En la esquina del estadio, un grupo de hinchas de Excursionistas tomaban cerveza y comían pizza. En la puerta del hall central había algunas cámaras de televisión. René ocupaba el centro del salón. A un costado estaba la familia. Un grupo grande de gente comenzó a aplaudir y a cantar. Las voces retumbaban en el salón y una sensación sobrecogedora recorría el ambiente: “Y chupe, chupe, chupe, no deje de chupar, el Loco es lo más grande del fútbol nacional”.
Los hijos velaban a su padre, la esposa a su compañero, los amigos a un tipo incondicional y cercano. Pero muchos otros velábamos a una raza de tipos en vías de extinción, a uno de esos que ya no hay, a un loco que parecía venir del pasado para enseñarnos cómo se vivía en otras épocas.
En ese hall cubierto de mármol, que conserva el estilo de otras décadas, frente a un busto de Ducó, estaba Houseman, el campeón mundial, el jugador del pueblo, el pibe nacido en Santiago del Estero, criado en una villa del Bajo Belgrano, el impredecible, el gambeteador sin igual.
Estaba cubierto por una bandera de Huracán, otra de Excursionistas y una camiseta de la Selección Argentina. La gente se acercaba hasta el féretro y temblaba, lloraba, le daba aliento, le hablaba.
Había que estar ahí para entender del todo lo que estaba ocurriendo. Uno entendía en ese momento la razón de ser de la amistad, el fútbol, la mística, la niñez, la gambeta, la gloria, los recuerdos, los clubes y su historia, las raíces, las alegrías y las tristezas, el país, el barrio, el ser humano.
Uno, simplemente entendía todo ese misterio del tiempo que a veces parece trascurrir todo junto, en un mismo plano.
Algunas semanas después del velorio, salí del club y me subí la capucha de la campera. Hacía frío. La calle estaba tan ruidosa como todas las noches en Belgrano, un barrio que nunca se queda quieto. Desde la vereda opuesta se veían los reflectores del estadio prendidos. Se escuchaban algunos gritos de las pibas que habían alquilado la cancha.

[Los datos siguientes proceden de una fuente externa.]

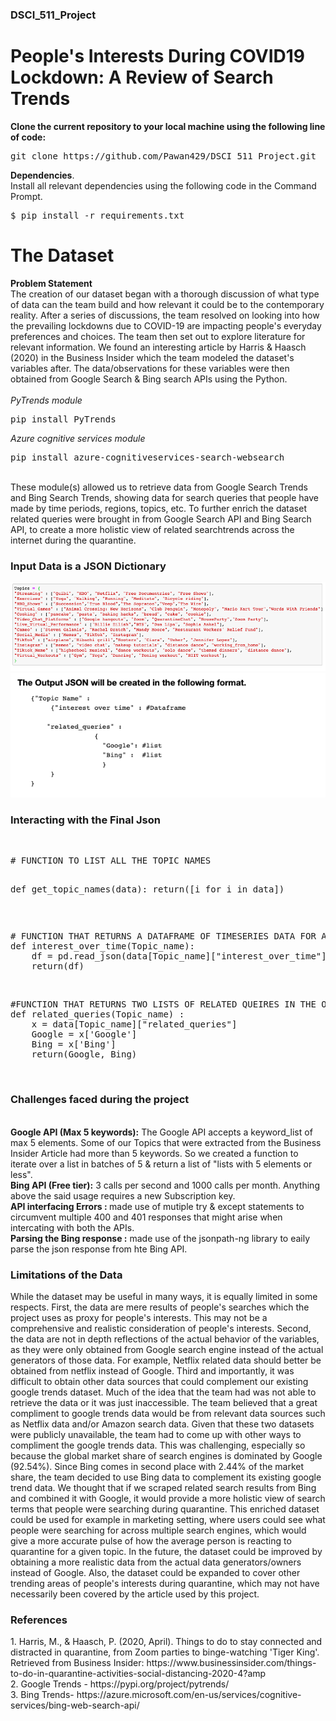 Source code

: <h3>DSCI_511_Project</h3>
<h1>People's Interests During COVID19 Lockdown: A Review of Search Trends</h1>

<b>Clone the current repository to your local machine using the following line of code:</b>

<pre>
git clone https://github.com/Pawan429/DSCI_511_Project.git
</pre>

<b>Dependencies</b>.  <br>
Install all relevant dependencies using the following code in the Command Prompt.  <br>
<pre>
$ pip install -r requirements.txt
</pre>

<h1>The Dataset</h2>
<b>Problem Statement</b><br>
The creation of our dataset began with a thorough discussion of what type of data can the team build and how relevant it could be to the contemporary reality. After a series of discussions, the team resolved on looking into how the prevailing lockdowns due to COVID-19 are impacting people's everyday preferences and choices. The team then set out to explore literature for relevant information. We found an interesting article by Harris & Haasch (2020) in the Business Insider which the team modeled the dataset's variables after. The data/observations for these variables were then obtained from Google Search & Bing search APIs using the Python. <br>
<br>
<em>PyTrends module </em><br>
<pre>pip install PyTrends</pre>
<em>Azure cognitive services module </em><br>
<pre>pip install azure-cognitiveservices-search-websearch</pre>
<br>
These module(s) allowed us to retrieve data from Google Search Trends and Bing Search Trends, showing data for search queries that people have made by time periods, regions, topics, etc. To further enrich the dataset related queries were brought in from Google Search API and Bing Search API, to create a more holistic view of related searchtrends across the internet during the quarantine.
<br>
<h3>Input Data is a JSON Dictionary</h3>
<img src = 'input_format.png' >
<img src = 'output_format.png'>
<br>
<h3>Interacting with the Final Json</h3><br>
<pre>
# FUNCTION TO LIST ALL THE TOPIC NAMES

def get_topic_names(data):
    return([i for i in data])
</pre>
<br>
<pre>
# FUNCTION THAT RETURNS A DATAFRAME OF TIMESERIES DATA FOR A GIVEN TOPIC NAME
def interest_over_time(Topic_name):    
    df = pd.read_json(data[Topic_name]["interest_over_time"], orient='table')
    return(df)
</pre><br>
<pre>
#FUNCTION THAT RETURNS TWO LISTS OF RELATED QUEIRES IN THE ORDER GOOGLE, BING
def related_queries(Topic_name) :
    x = data[Topic_name]["related_queries"]
    Google = x['Google']
    Bing = x['Bing']
    return(Google, Bing)
</pre>
<br>
<h3>Challenges faced during the project</h3><br>
<b> Google API (Max 5 keywords):</b> The Google API accepts a keyword_list of max 5 elements. Some of our Topics that were extracted from the Business Insider Article had more than 5 keywords. So we created a function to iterate over a list in batches of 5 & return a list of "lists with 5 elements or less".
<br>
<b> Bing API (Free tier):</b> 3 calls per second and 1000 calls per month. Anything above the said usage requires a new Subscription key.<br>
<b>API interfacing Errors : </b> made use of mutiple try & except statements to circumvent multiple 400 and 401 responses that might arise when intercating with both the APIs.<br>
<b>Parsing the Bing response :</b> made use of the jsonpath-ng library to eaily parse the json response from hte Bing API.
<br>
<h3>Limitations of the Data</h3>
While the dataset may be useful in many ways, it is equally limited in some respects. First, the data are mere results of people's searches which the project uses as proxy for people's interests. This may not be a comprehensive and realistic consideration of people's interests. Second, the data are not in depth reflections of the actual behavior of the variables, as they were only obtained from Google search engine instead of the actual generators of those data. For example, Netflix related data should better be obtained from netflix instead of Google. Third and importantly, it was difficult to obtain other data sources that could complement our existing google trends dataset. Much of the idea that the team had was not able to retrieve the data or it was just inaccessible. The team believed that a great compliment to google trends data would be from relevant data sources such as Netflix data and/or Amazon search data. Given that these two datasets were publicly unavailable, the team had to come up with other ways to compliment the google trends data. This was challenging, especially so because the global market share of search engines is dominated by Google (92.54%). Since Bing comes in second place with 2.44% of the market share, the team decided to use Bing data to complement its existing google trend data. We thought that if we scraped related search results from Bing and combined it with Google, it would provide a more holistic view of search terms that people were searching during quarantine. This enriched dataset could be used for example in marketing setting, where users could see what people were searching for across multiple search engines, which would give a more accurate pulse of how the average person is reacting to quarantine for a given topic. In the future, the dataset could be improved by obtaining a more realistic data from the actual data generators/owners instead of Google. Also, the dataset could be expanded to cover other trending areas of people's interests during quarantine, which may not have necessarily been covered by the article used by this project.
<br>
<h3>References</h3>
1. Harris, M., & Haasch, P. (2020, April). Things to do to stay connected and distracted in quarantine, from Zoom parties to      
            binge-watching 'Tiger King'. Retrieved from Business Insider: 
            https://www.businessinsider.com/things-to-do-in-quarantine-activities-social-distancing-2020-4?amp
<br>
2. Google Trends - https://pypi.org/project/pytrends/
<br>
3. Bing Trends- https://azure.microsoft.com/en-us/services/cognitive-services/bing-web-search-api/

Había salido a tirar basura y volvía pegado a la pared. La calle La Pampa hervía de autos. Cuando doblé para meterme en el club, lo vi. Llevaba una campera negra y una gorra verde y blanca. El pantalón corto le llegaba hasta las rodillas flacas. Tenía las medias caídas y unas zapatillas viejas. Me animé a saludarlo y me devolvió la pared. “¿Qué hacés pibe?”, me dijo.
“Afuera está René”, comenté cuando entré el SUM. Se rieron. Mi cara de sorpresa sería demasiado evidente. Entonces lo vimos pasar. Saludó con la mano y se perdió debajo de la tribuna. Algunas cosas no cambian nunca.